Тропой мужества
Шрифт:
Эти «лаптежники» летели навстречу, точнее немного под углом, и как раз должны были пройти над ними.
– Сворачиваем, – скомандовал капитан, обернувшись, и перехватил торжествующий взгляд пленного.
– Йа предлагаю вам сдаться.
– Заткнись, фриц! – зло сказал сержант.
– Йа нет Фриц, – возмутился немец, – я говорил – мой имя Йохан!
– А мне по хрен! – рыкнул Гаврилин, толкая пленного к лесу.
Немец на ногах не устоял и рухнул в траву. Тогда Гаврилин и Ковальчук подхватили немца под руки и потащили в чащу. Группа успела немного углубиться, как вверху послышался надсадный многоголосый рев и интенсивная пулеметная стрельба.
– А-а-а! – завопил восторженно Ковальчук. – Это же наши!
– Всыпьте им, ребята! – поддержал Гаврилин. – Давай, вали их!
Капитан промолчал, но был рад, что наконец дали укорот этим воющим и летающим тварям.
Подробностей боя не видно, но по интенсивности стрельбы и мельканию меж крон звезднокрылых истребителей стало ясно – пикировщиков атаковало минимум звено И-16. А может, и больше.
Вверху что-то бумкнуло, следом послышался рев падающего самолета. Группа замерла, напряженно вглядываясь в небо. Вдруг среди крон промелькнул силуэт горящего пикировщика, за которым тянулся черный дым. Разведгруппа восторженно взревела. Гаврилин и Ковальчук от радости начали выплясывать и хлопать друг друга по плечам. Дружеский тумак достался и хмурому немцу. Бой уже шел практически над ними. Еще одного немца сбили, и на опушке уже восторженно выплясывали трое. Как тут сдержишься, если творится такое!

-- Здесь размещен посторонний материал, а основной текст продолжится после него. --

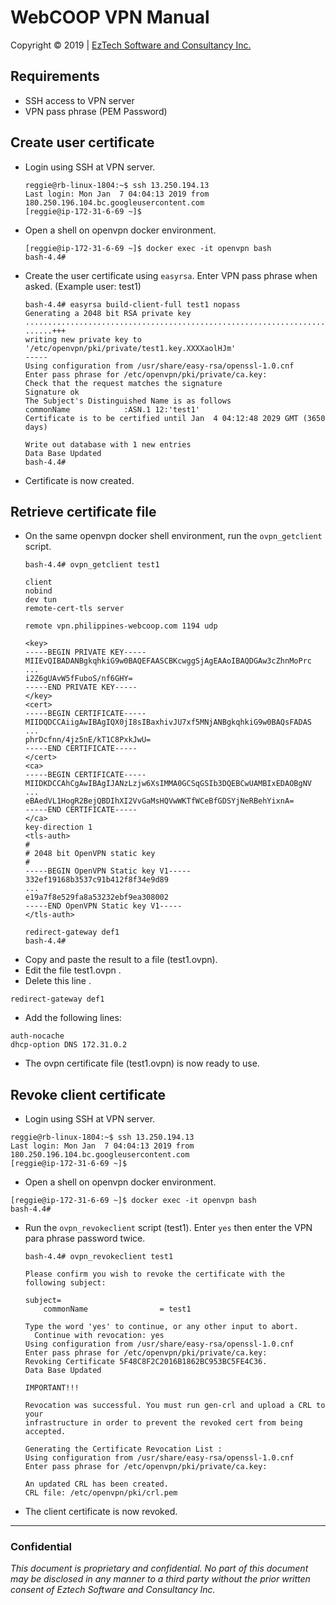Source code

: # **WebCOOP VPN Manual**
Copyright © 2019 | [EzTech Software and Consultancy Inc.](https://www.eztechsoft.com)

## Requirements
- SSH access to VPN server
- VPN pass phrase (PEM Password)

## Create user certificate
- Login using SSH at VPN server.
  ```
  reggie@rb-linux-1804:~$ ssh 13.250.194.13
  Last login: Mon Jan  7 04:04:13 2019 from 180.250.196.104.bc.googleusercontent.com
  [reggie@ip-172-31-6-69 ~]$  
  ```

- Open a shell on openvpn docker environment.
  ```
  [reggie@ip-172-31-6-69 ~]$ docker exec -it openvpn bash
  bash-4.4#
  ```

- Create the user certificate using `easyrsa`. Enter VPN pass phrase when asked. (Example user: test1)
  ```
  bash-4.4# easyrsa build-client-full test1 nopass
  Generating a 2048 bit RSA private key
  ..............................................................................................................+++
  ......+++
  writing new private key to '/etc/openvpn/pki/private/test1.key.XXXXaolHJm'
  -----
  Using configuration from /usr/share/easy-rsa/openssl-1.0.cnf
  Enter pass phrase for /etc/openvpn/pki/private/ca.key:
  Check that the request matches the signature
  Signature ok
  The Subject's Distinguished Name is as follows
  commonName            :ASN.1 12:'test1'
  Certificate is to be certified until Jan  4 04:12:48 2029 GMT (3650 days)

  Write out database with 1 new entries
  Data Base Updated
  bash-4.4#
  ```

- Certificate is now created.

## Retrieve certificate file
- On the same openvpn docker shell environment, run the `ovpn_getclient` script.
  ```
  bash-4.4# ovpn_getclient test1

  client
  nobind
  dev tun
  remote-cert-tls server

  remote vpn.philippines-webcoop.com 1194 udp

  <key>
  -----BEGIN PRIVATE KEY-----
  MIIEvQIBADANBgkqhkiG9w0BAQEFAASCBKcwggSjAgEAAoIBAQDGAw3cZhnMoPrc
  ...
  i2Z6gUAvW5fFuboS/nf6GHY=
  -----END PRIVATE KEY-----
  </key>
  <cert>
  -----BEGIN CERTIFICATE-----
  MIIDQDCCAiigAwIBAgIQX0jI8sIBaxhivJU7xf5MNjANBgkqhkiG9w0BAQsFADAS
  ...
  phrDcfnn/4jz5nE/kT1C8PxkJwU=
  -----END CERTIFICATE-----
  </cert>
  <ca>
  -----BEGIN CERTIFICATE-----
  MIIDKDCCAhCgAwIBAgIJANzLzjw6XsIMMA0GCSqGSIb3DQEBCwUAMBIxEDAOBgNV
  ...
  eBAedVL1HogR2BejQBDIhXI2VvGaMsHQVwWKTfWCeBfGDSYjNeRBehYixnA=
  -----END CERTIFICATE-----
  </ca>
  key-direction 1
  <tls-auth>
  #
  # 2048 bit OpenVPN static key
  #
  -----BEGIN OpenVPN Static key V1-----
  332ef19168b3537c91b412f8f34e9d89
  ...
  e19a7f8e529fa8a53232ebf9ea308002
  -----END OpenVPN Static key V1-----
  </tls-auth>

  redirect-gateway def1
  bash-4.4#
  ```  
- Copy and paste the result to a file (test1.ovpn).
- Edit the file test1.ovpn .
- Delete this line .
```
redirect-gateway def1  
```
- Add the following lines:
```
auth-nocache
dhcp-option DNS 172.31.0.2
```
- The ovpn certificate file (test1.ovpn) is now ready to use.

## Revoke client certificate
- Login using SSH at VPN server.
```
reggie@rb-linux-1804:~$ ssh 13.250.194.13
Last login: Mon Jan  7 04:04:13 2019 from 180.250.196.104.bc.googleusercontent.com
[reggie@ip-172-31-6-69 ~]$  
```
- Open a shell on openvpn docker environment.
```
[reggie@ip-172-31-6-69 ~]$ docker exec -it openvpn bash
bash-4.4#
```
- Run the `ovpn_revokeclient` script (test1). Enter `yes` then enter the VPN para phrase password twice.
  ```
  bash-4.4# ovpn_revokeclient test1

  Please confirm you wish to revoke the certificate with the following subject:

  subject=
      commonName                = test1

  Type the word 'yes' to continue, or any other input to abort.
    Continue with revocation: yes
  Using configuration from /usr/share/easy-rsa/openssl-1.0.cnf
  Enter pass phrase for /etc/openvpn/pki/private/ca.key:
  Revoking Certificate 5F48C8F2C2016B1862BC953BC5FE4C36.
  Data Base Updated

  IMPORTANT!!!

  Revocation was successful. You must run gen-crl and upload a CRL to your
  infrastructure in order to prevent the revoked cert from being accepted.

  Generating the Certificate Revocation List :
  Using configuration from /usr/share/easy-rsa/openssl-1.0.cnf
  Enter pass phrase for /etc/openvpn/pki/private/ca.key:

  An updated CRL has been created.
  CRL file: /etc/openvpn/pki/crl.pem
  ```
- The client certificate is now revoked.
- - -
### **Confidential**
*This document is proprietary and confidential. No part of this document may be disclosed in any manner to a third party without the prior written consent of Eztech Software and Consultancy Inc.*
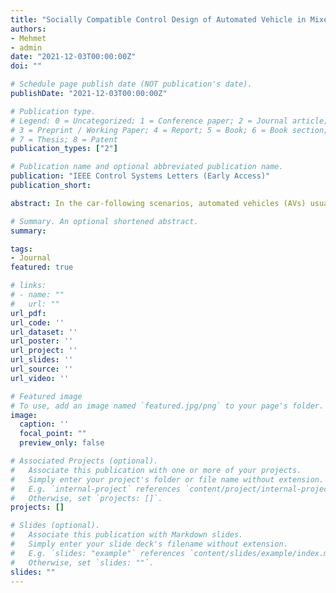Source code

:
 ```yaml
---
title: "Socially Compatible Control Design of Automated Vehicle in Mixed Traffic"
authors:
- Mehmet
- admin
date: "2021-12-03T00:00:00Z"
doi: ""

# Schedule page publish date (NOT publication's date).
publishDate: "2021-12-03T00:00:00Z"

# Publication type.
# Legend: 0 = Uncategorized; 1 = Conference paper; 2 = Journal article;
# 3 = Preprint / Working Paper; 4 = Report; 5 = Book; 6 = Book section;
# 7 = Thesis; 8 = Patent
publication_types: ["2"]

# Publication name and optional abbreviated publication name.
publication: "IEEE Control Systems Letters (Early Access)"
publication_short:

abstract: In the car-following scenarios, automated vehicles (AVs) usually plan motions without considering the impacts of their actions on the following human drivers. This paper aims to leverage such impacts to plan more efficient and socially desirable AV behaviors in human-AV interactions. Specifically, we introduce a socially compatible control design for the AV that benefits mixed traffic in the car-following scenarios. The proposed design enables the altruistic AV in human-AV interaction by integrating the social value orientation from psychology into its decision-making process. The altruistic AV generates socially desirable behaviors by optimizing both its own reward and courtesy to the following human driver’s original plan in the longitudinal motion. The results show that as compared to the egoistic AV, the altruistic AV significantly avoids disrupting the following human driver’s initial plan and leads the following human driver to achieve considerably smaller car-following gap distance and time headway. Moreover, we investigated the impacts of the socially compatible control design with different altruism levels of the AV using statistical assessments. The results collectively demonstrate the significant improvement in traffic-level metrics as a result of the AV’s altruistic behaviors in human-AV interactions.

# Summary. An optional shortened abstract.
summary:

tags:
- Journal
featured: true

# links:
# - name: ""
#   url: ""
url_pdf:
url_code: ''
url_dataset: ''
url_poster: ''
url_project: ''
url_slides: ''
url_source: ''
url_video: ''

# Featured image
# To use, add an image named `featured.jpg/png` to your page's folder.
image:
  caption: ''
  focal_point: ""
  preview_only: false

# Associated Projects (optional).
#   Associate this publication with one or more of your projects.
#   Simply enter your project's folder or file name without extension.
#   E.g. `internal-project` references `content/project/internal-project/index.md`.
#   Otherwise, set `projects: []`.
projects: []

# Slides (optional).
#   Associate this publication with Markdown slides.
#   Simply enter your slide deck's filename without extension.
#   E.g. `slides: "example"` references `content/slides/example/index.md`.
#   Otherwise, set `slides: ""`.
slides: ""
---
```

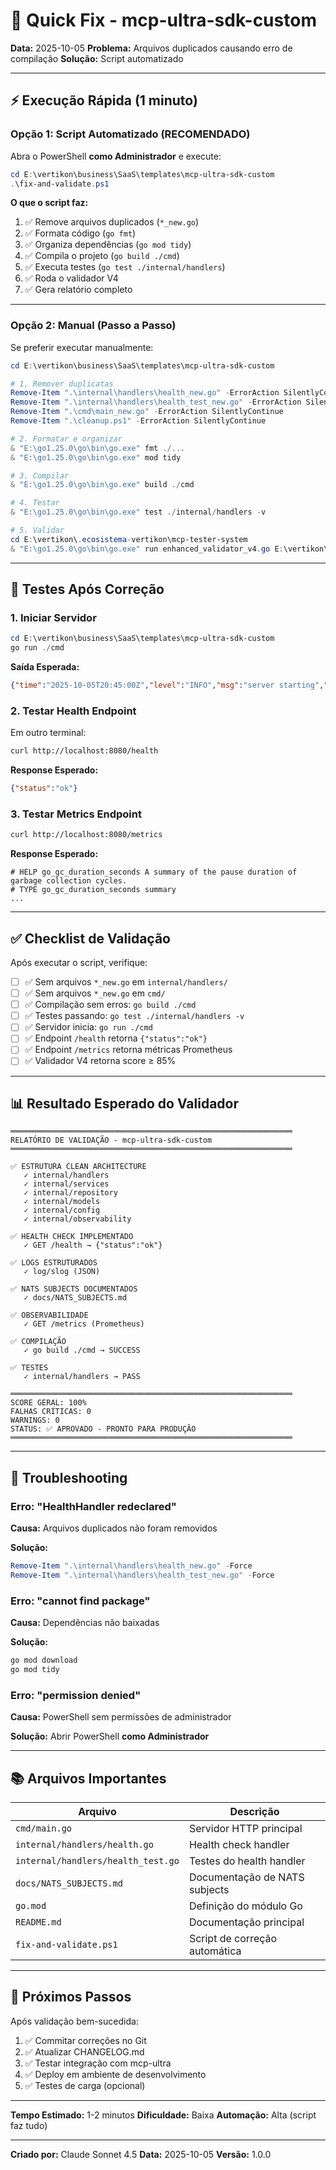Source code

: # 🚀 Quick Fix - mcp-ultra-sdk-custom

**Data:** 2025-10-05
**Problema:** Arquivos duplicados causando erro de compilação
**Solução:** Script automatizado

---

## ⚡ Execução Rápida (1 minuto)

### Opção 1: Script Automatizado (RECOMENDADO)

Abra o PowerShell **como Administrador** e execute:

```powershell
cd E:\vertikon\business\SaaS\templates\mcp-ultra-sdk-custom
.\fix-and-validate.ps1
```

**O que o script faz:**
1. ✅ Remove arquivos duplicados (`*_new.go`)
2. ✅ Formata código (`go fmt`)
3. ✅ Organiza dependências (`go mod tidy`)
4. ✅ Compila o projeto (`go build ./cmd`)
5. ✅ Executa testes (`go test ./internal/handlers`)
6. ✅ Roda o validador V4
7. ✅ Gera relatório completo

---

### Opção 2: Manual (Passo a Passo)

Se preferir executar manualmente:

```powershell
cd E:\vertikon\business\SaaS\templates\mcp-ultra-sdk-custom

# 1. Remover duplicatas
Remove-Item ".\internal\handlers\health_new.go" -ErrorAction SilentlyContinue
Remove-Item ".\internal\handlers\health_test_new.go" -ErrorAction SilentlyContinue
Remove-Item ".\cmd\main_new.go" -ErrorAction SilentlyContinue
Remove-Item ".\cleanup.ps1" -ErrorAction SilentlyContinue

# 2. Formatar e organizar
& "E:\go1.25.0\go\bin\go.exe" fmt ./...
& "E:\go1.25.0\go\bin\go.exe" mod tidy

# 3. Compilar
& "E:\go1.25.0\go\bin\go.exe" build ./cmd

# 4. Testar
& "E:\go1.25.0\go\bin\go.exe" test ./internal/handlers -v

# 5. Validar
cd E:\vertikon\.ecosistema-vertikon\mcp-tester-system
& "E:\go1.25.0\go\bin\go.exe" run enhanced_validator_v4.go E:\vertikon\business\SaaS\templates\mcp-ultra-sdk-custom
```

---

## 🧪 Testes Após Correção

### 1. Iniciar Servidor

```powershell
cd E:\vertikon\business\SaaS\templates\mcp-ultra-sdk-custom
go run ./cmd
```

**Saída Esperada:**
```json
{"time":"2025-10-05T20:45:00Z","level":"INFO","msg":"server starting","addr":":8080"}
```

### 2. Testar Health Endpoint

Em outro terminal:

```bash
curl http://localhost:8080/health
```

**Response Esperado:**
```json
{"status":"ok"}
```

### 3. Testar Metrics Endpoint

```bash
curl http://localhost:8080/metrics
```

**Response Esperado:**
```
# HELP go_gc_duration_seconds A summary of the pause duration of garbage collection cycles.
# TYPE go_gc_duration_seconds summary
...
```

---

## ✅ Checklist de Validação

Após executar o script, verifique:

- [ ] ✅ Sem arquivos `*_new.go` em `internal/handlers/`
- [ ] ✅ Sem arquivos `*_new.go` em `cmd/`
- [ ] ✅ Compilação sem erros: `go build ./cmd`
- [ ] ✅ Testes passando: `go test ./internal/handlers -v`
- [ ] ✅ Servidor inicia: `go run ./cmd`
- [ ] ✅ Endpoint `/health` retorna `{"status":"ok"}`
- [ ] ✅ Endpoint `/metrics` retorna métricas Prometheus
- [ ] ✅ Validador V4 retorna score ≥ 85%

---

## 📊 Resultado Esperado do Validador

```
═══════════════════════════════════════════════════════════════
RELATÓRIO DE VALIDAÇÃO - mcp-ultra-sdk-custom
═══════════════════════════════════════════════════════════════

✅ ESTRUTURA CLEAN ARCHITECTURE
   ✓ internal/handlers
   ✓ internal/services
   ✓ internal/repository
   ✓ internal/models
   ✓ internal/config
   ✓ internal/observability

✅ HEALTH CHECK IMPLEMENTADO
   ✓ GET /health → {"status":"ok"}

✅ LOGS ESTRUTURADOS
   ✓ log/slog (JSON)

✅ NATS SUBJECTS DOCUMENTADOS
   ✓ docs/NATS_SUBJECTS.md

✅ OBSERVABILIDADE
   ✓ GET /metrics (Prometheus)

✅ COMPILAÇÃO
   ✓ go build ./cmd → SUCCESS

✅ TESTES
   ✓ internal/handlers → PASS

═══════════════════════════════════════════════════════════════
SCORE GERAL: 100%
FALHAS CRÍTICAS: 0
WARNINGS: 0
STATUS: ✅ APROVADO - PRONTO PARA PRODUÇÃO
═══════════════════════════════════════════════════════════════
```

---

## 🐛 Troubleshooting

### Erro: "HealthHandler redeclared"

**Causa:** Arquivos duplicados não foram removidos

**Solução:**
```powershell
Remove-Item ".\internal\handlers\health_new.go" -Force
Remove-Item ".\internal\handlers\health_test_new.go" -Force
```

### Erro: "cannot find package"

**Causa:** Dependências não baixadas

**Solução:**
```powershell
go mod download
go mod tidy
```

### Erro: "permission denied"

**Causa:** PowerShell sem permissões de administrador

**Solução:** Abrir PowerShell **como Administrador**

---

## 📚 Arquivos Importantes

| Arquivo | Descrição |
|---------|-----------|
| `cmd/main.go` | Servidor HTTP principal |
| `internal/handlers/health.go` | Health check handler |
| `internal/handlers/health_test.go` | Testes do health handler |
| `docs/NATS_SUBJECTS.md` | Documentação de NATS subjects |
| `go.mod` | Definição do módulo Go |
| `README.md` | Documentação principal |
| `fix-and-validate.ps1` | Script de correção automática |

---

## 🎯 Próximos Passos

Após validação bem-sucedida:

1. ✅ Commitar correções no Git
2. ✅ Atualizar CHANGELOG.md
3. ✅ Testar integração com mcp-ultra
4. ✅ Deploy em ambiente de desenvolvimento
5. ✅ Testes de carga (opcional)

---

**Tempo Estimado:** 1-2 minutos
**Dificuldade:** Baixa
**Automação:** Alta (script faz tudo)

---

**Criado por:** Claude Sonnet 4.5
**Data:** 2025-10-05
**Versão:** 1.0.0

Внезапно к грохоту воздушного боя добавился еще один звук. Надсадный, знакомый, множественный. Что-то летело сверху…
– Твою ж мать! – выругался капитан, поняв. – Ложи-и-ись!
Наши летчики заставили сбросить груз бомб. И эти бомбы теперь сыпались в лес. Аккурат туда, где находилась разведгруппа.
Бойцы как раз стояли у сосны с углублением меж корнями. Они рухнули в выстланную мхом яму, и немца дернули к себе, а капитану в этом укрытии места не осталось. Он оглянулся, в трех метрах имелся выворотень, туда и сиганул.
Первые несколько бомб упали довольно далеко, но ревом разрывов оглушило. До тошноты. Не успел капитан прийти в себя, как ухнуло рядом, следом еще несколько раз. С каждым разрывом тело сначала будто пинали снизу, потом воздушным молотом вдавливало вниз.
А вокруг…
Это было страшно – тридцатиметровые сосны расшвыривало будто спички, они ломались разлетаясь. И падали с треском. И так с каждым разрывом. Под такой бомбежкой находиться еще не приходилось. Что-то большое пролетело впритирку, задев выворотень. Корневище подкинуло так, что капитану показалось, выворотень сейчас вернется на место и похоронит под собой человека. Обошлось. Ухнуло где-то в стороне четыре раза. И вдруг совсем рядом вспышка, сосна падает прямо на капитана, он пытается вжаться в сухие корни, но обломок вершины накрывает укрытие. Удар…
Темно. Ничего не болит. Не двинуться. Я умер? Так, спокойно! Слышен гул. Где-то в отдалении. Или близко, не разобрать. Еще бухает что-то… размеренно так… похоже на биение сердца. Почему-то в голове оно стучит. Значит, жив. Ага, чувствую, что-то в ребра снизу справа давит. Не больно. И на грудь давит, прямо в солнечное. И не пошевелиться. Вот рук и ног не чувствую вообще.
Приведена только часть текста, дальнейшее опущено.